**Task prompt**
Print the listing below verbatim, passing over each picture.

- - - -

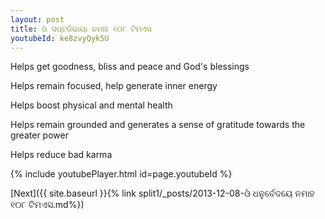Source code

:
 ```yaml
---
layout: post
title: ଓଁ ସପ୍ଟଜିଭାୟା ନମାହ ୧୦୮ ଟିମଏସ
youtubeId: ke8zvyQyk5U
---
```

 
 
Helps get goodness, bliss and peace and God's blessings
 
Helps remain focused, help generate inner energy 
 
Helps boost physical and mental health 
 
Helps remain grounded and generates a sense of gratitude towards the greater power 
 
Helps reduce bad karma
 
 
 
 


{% include youtubePlayer.html id=page.youtubeId %}
 
[Next]({{ site.baseurl }}{% link  split1/_posts/2013-12-08-ଓଁ ଧନୁର୍ବେଦୟେ ନମାହ ୧୦୮ ଟିମଏସ.md%})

- - - -

**Exercise answer**
Source code

:
 ```yaml
---
layout: post
title: ଓଁ ସପ୍ଟଜିଭାୟା ନମାହ ୧୦୮ ଟିମଏସ
youtubeId: ke8zvyQyk5U
---
```

 
 
Helps get goodness, bliss and peace and God's blessings
 
Helps remain focused, help generate inner energy 
 
Helps boost physical and mental health 
 
Helps remain grounded and generates a sense of gratitude towards the greater power 
 
Helps reduce bad karma
 
 
 
 


{% include youtubePlayer.html id=page.youtubeId %}
 
[Next]({{ site.baseurl }}{% link  split1/_posts/2013-12-08-ଓଁ ଧନୁର୍ବେଦୟେ ନମାହ ୧୦୮ ଟିମଏସ.md%})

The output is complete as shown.